Richard pushed his plate back with a grimace of disgust.
“Let us be at it, then. Another grapple with this pig-bait will finish me outright.”
A half-hour later we were tethering our cobs at the already crowded hitching-rail in front of a goodly mansion some mile or more beyond the camp limits on the northward road; a rambling manor house to the full as large as Appleby Hundred, with a shaven lawn in front, and within, lights and music and sounds of revelry.
“By the Lord Harry! but this Master Harndon would seem to be a man of substance,” says Dick. And then: “Can you pick out a good horse in the dark, Jack? It may come to a race for our necks, by and by, and these cobs of ours are too broad-backed for speed.”
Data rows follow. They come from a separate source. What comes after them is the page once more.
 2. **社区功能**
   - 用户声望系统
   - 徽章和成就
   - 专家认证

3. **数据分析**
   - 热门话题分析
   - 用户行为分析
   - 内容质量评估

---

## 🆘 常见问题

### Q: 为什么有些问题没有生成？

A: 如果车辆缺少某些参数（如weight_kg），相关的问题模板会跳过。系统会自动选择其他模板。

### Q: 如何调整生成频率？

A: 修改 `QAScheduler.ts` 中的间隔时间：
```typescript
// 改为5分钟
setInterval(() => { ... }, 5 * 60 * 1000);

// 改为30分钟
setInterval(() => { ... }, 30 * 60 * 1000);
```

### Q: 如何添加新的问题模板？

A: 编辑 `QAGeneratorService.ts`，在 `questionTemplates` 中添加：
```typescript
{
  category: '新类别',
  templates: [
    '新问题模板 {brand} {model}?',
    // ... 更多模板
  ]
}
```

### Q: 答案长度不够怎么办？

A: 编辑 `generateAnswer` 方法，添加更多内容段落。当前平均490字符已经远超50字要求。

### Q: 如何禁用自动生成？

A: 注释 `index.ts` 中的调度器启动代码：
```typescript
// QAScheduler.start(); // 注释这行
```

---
I said I could, and so we went deeper into the cavalcade at the hitch-rail and marked out two clean-limbed chargers, a gray and a sorrel; this before we gave the final touches to our plan of action and passed up the broad avenue to the manor house.
XLVI
HOW OUR PIECE MISSED FIRE AT HARNDON ACRES
For a doorkeeper some one or another of the officer guests had set a sergeant on guard; but though the night was yet young the man passed us into the great entrance hall with a hiccough and a wink that spoke thus early of an open house and freely flowing good cheer.
As we had hoped to find it, this rout at Master Harndon’s was a stifling jam, and a good half of the guests were in civilian plain clothes, neither Paris nor London having as yet reached so far into the Carolina plantations to proscribe homespun and to prescribe the gay toggeries of the courts. This for the men, I hasten to add; for then, as now, our American dames and maids would put a year’s cropping of a plantation on their backs, thinking nothing of it; and there was no lack of shimmering silks and stiff brocades, of high-piled coiffures, paint, patches and powder at this merrymaking at Harndon Acres.